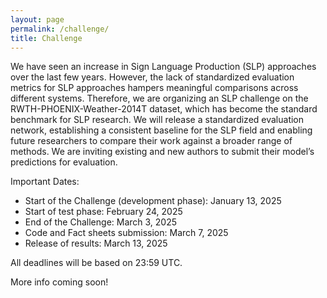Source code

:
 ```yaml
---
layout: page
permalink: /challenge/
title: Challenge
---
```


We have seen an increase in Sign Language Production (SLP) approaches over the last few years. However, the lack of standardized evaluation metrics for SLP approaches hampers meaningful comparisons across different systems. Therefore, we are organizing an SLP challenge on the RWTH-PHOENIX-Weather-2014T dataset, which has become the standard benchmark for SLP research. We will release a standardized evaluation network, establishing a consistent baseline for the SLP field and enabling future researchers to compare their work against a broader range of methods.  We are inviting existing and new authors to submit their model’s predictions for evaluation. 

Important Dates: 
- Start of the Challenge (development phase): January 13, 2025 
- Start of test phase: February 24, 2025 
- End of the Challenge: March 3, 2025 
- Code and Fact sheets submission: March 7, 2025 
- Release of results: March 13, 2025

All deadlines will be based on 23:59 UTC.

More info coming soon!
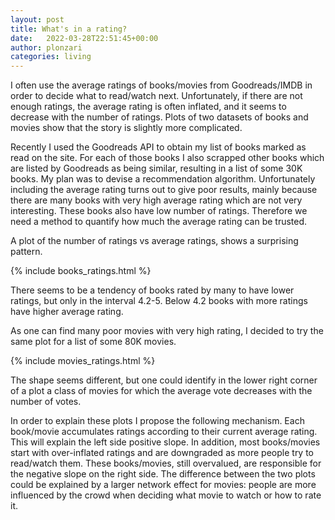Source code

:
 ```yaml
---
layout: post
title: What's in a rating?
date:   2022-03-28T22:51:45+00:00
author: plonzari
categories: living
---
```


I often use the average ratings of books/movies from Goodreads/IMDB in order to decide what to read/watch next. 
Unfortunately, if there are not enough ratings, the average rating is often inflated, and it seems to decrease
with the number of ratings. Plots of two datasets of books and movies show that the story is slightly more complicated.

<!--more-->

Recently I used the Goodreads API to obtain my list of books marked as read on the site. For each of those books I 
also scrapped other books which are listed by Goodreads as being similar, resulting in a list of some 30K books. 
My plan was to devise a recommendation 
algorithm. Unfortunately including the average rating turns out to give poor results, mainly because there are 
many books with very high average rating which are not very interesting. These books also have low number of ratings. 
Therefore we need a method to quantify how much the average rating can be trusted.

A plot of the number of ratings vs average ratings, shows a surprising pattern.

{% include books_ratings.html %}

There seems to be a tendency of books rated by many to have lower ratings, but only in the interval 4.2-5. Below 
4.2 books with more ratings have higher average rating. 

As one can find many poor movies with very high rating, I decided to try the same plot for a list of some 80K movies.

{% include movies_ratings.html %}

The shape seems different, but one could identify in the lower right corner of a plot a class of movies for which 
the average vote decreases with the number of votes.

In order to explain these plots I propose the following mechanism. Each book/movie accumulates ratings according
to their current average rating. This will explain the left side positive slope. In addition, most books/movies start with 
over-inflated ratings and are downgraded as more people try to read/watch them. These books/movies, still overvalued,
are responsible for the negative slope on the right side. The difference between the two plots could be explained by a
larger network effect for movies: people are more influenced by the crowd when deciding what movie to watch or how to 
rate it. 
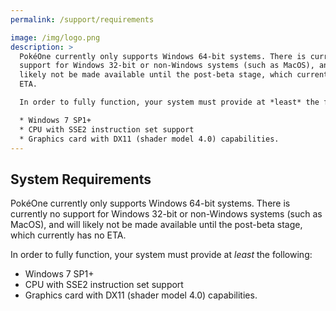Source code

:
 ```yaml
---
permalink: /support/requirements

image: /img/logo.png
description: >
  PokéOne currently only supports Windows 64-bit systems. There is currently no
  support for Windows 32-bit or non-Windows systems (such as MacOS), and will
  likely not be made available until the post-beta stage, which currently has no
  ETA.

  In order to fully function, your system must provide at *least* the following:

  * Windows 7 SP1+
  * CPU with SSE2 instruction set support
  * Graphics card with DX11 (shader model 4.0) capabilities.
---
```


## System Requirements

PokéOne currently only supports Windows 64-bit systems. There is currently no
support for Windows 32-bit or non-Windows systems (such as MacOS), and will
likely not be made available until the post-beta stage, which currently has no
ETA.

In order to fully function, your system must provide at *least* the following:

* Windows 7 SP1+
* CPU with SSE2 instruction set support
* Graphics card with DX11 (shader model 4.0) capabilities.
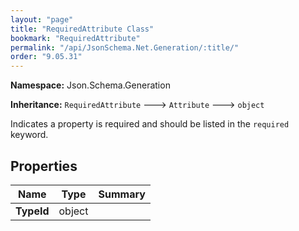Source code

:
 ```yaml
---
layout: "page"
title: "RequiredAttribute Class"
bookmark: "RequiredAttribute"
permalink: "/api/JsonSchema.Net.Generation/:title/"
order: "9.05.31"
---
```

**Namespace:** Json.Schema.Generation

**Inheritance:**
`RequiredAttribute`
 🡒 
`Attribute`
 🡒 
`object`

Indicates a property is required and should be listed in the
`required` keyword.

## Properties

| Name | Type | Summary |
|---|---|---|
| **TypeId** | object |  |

Work order.
Set every record down again verbatim, without pictures.

Your response.
Source code

:
 ```yaml
---
layout: page
permalink: /challenge/
title: Challenge
---
```


We have seen an increase in Sign Language Production (SLP) approaches over the last few years. However, the lack of standardized evaluation metrics for SLP approaches hampers meaningful comparisons across different systems. Therefore, we are organizing an SLP challenge on the RWTH-PHOENIX-Weather-2014T dataset, which has become the standard benchmark for SLP research. We will release a standardized evaluation network, establishing a consistent baseline for the SLP field and enabling future researchers to compare their work against a broader range of methods.  We are inviting existing and new authors to submit their model’s predictions for evaluation. 

Important Dates: 
- Start of the Challenge (development phase): January 13, 2025 
- Start of test phase: February 24, 2025 
- End of the Challenge: March 3, 2025 
- Code and Fact sheets submission: March 7, 2025 
- Release of results: March 13, 2025

All deadlines will be based on 23:59 UTC.

More info coming soon!
Source code

:
 ```yaml
---
layout: post
title: What's in a rating?
date:   2022-03-28T22:51:45+00:00
author: plonzari
categories: living
---
```


I often use the average ratings of books/movies from Goodreads/IMDB in order to decide what to read/watch next. 
Unfortunately, if there are not enough ratings, the average rating is often inflated, and it seems to decrease
with the number of ratings. Plots of two datasets of books and movies show that the story is slightly more complicated.

<!--more-->

Recently I used the Goodreads API to obtain my list of books marked as read on the site. For each of those books I 
also scrapped other books which are listed by Goodreads as being similar, resulting in a list of some 30K books. 
My plan was to devise a recommendation 
algorithm. Unfortunately including the average rating turns out to give poor results, mainly because there are 
many books with very high average rating which are not very interesting. These books also have low number of ratings. 
Therefore we need a method to quantify how much the average rating can be trusted.

A plot of the number of ratings vs average ratings, shows a surprising pattern.

{% include books_ratings.html %}

There seems to be a tendency of books rated by many to have lower ratings, but only in the interval 4.2-5. Below 
4.2 books with more ratings have higher average rating. 

As one can find many poor movies with very high rating, I decided to try the same plot for a list of some 80K movies.

{% include movies_ratings.html %}

The shape seems different, but one could identify in the lower right corner of a plot a class of movies for which 
the average vote decreases with the number of votes.

In order to explain these plots I propose the following mechanism. Each book/movie accumulates ratings according
to their current average rating. This will explain the left side positive slope. In addition, most books/movies start with 
over-inflated ratings and are downgraded as more people try to read/watch them. These books/movies, still overvalued,
are responsible for the negative slope on the right side. The difference between the two plots could be explained by a
larger network effect for movies: people are more influenced by the crowd when deciding what movie to watch or how to 
rate it. 
Source code

:
 ```yaml
---
permalink: /support/requirements

image: /img/logo.png
description: >
  PokéOne currently only supports Windows 64-bit systems. There is currently no
  support for Windows 32-bit or non-Windows systems (such as MacOS), and will
  likely not be made available until the post-beta stage, which currently has no
  ETA.

  In order to fully function, your system must provide at *least* the following:

  * Windows 7 SP1+
  * CPU with SSE2 instruction set support
  * Graphics card with DX11 (shader model 4.0) capabilities.
---
```


## System Requirements

PokéOne currently only supports Windows 64-bit systems. There is currently no
support for Windows 32-bit or non-Windows systems (such as MacOS), and will
likely not be made available until the post-beta stage, which currently has no
ETA.

In order to fully function, your system must provide at *least* the following:

* Windows 7 SP1+
* CPU with SSE2 instruction set support
* Graphics card with DX11 (shader model 4.0) capabilities.
Source code

:
 ```yaml
---
layout: "page"
title: "RequiredAttribute Class"
bookmark: "RequiredAttribute"
permalink: "/api/JsonSchema.Net.Generation/:title/"
order: "9.05.31"
---
```

**Namespace:** Json.Schema.Generation

**Inheritance:**
`RequiredAttribute`
 🡒 
`Attribute`
 🡒 
`object`

Indicates a property is required and should be listed in the
`required` keyword.

## Properties

| Name | Type | Summary |
|---|---|---|
| **TypeId** | object |  |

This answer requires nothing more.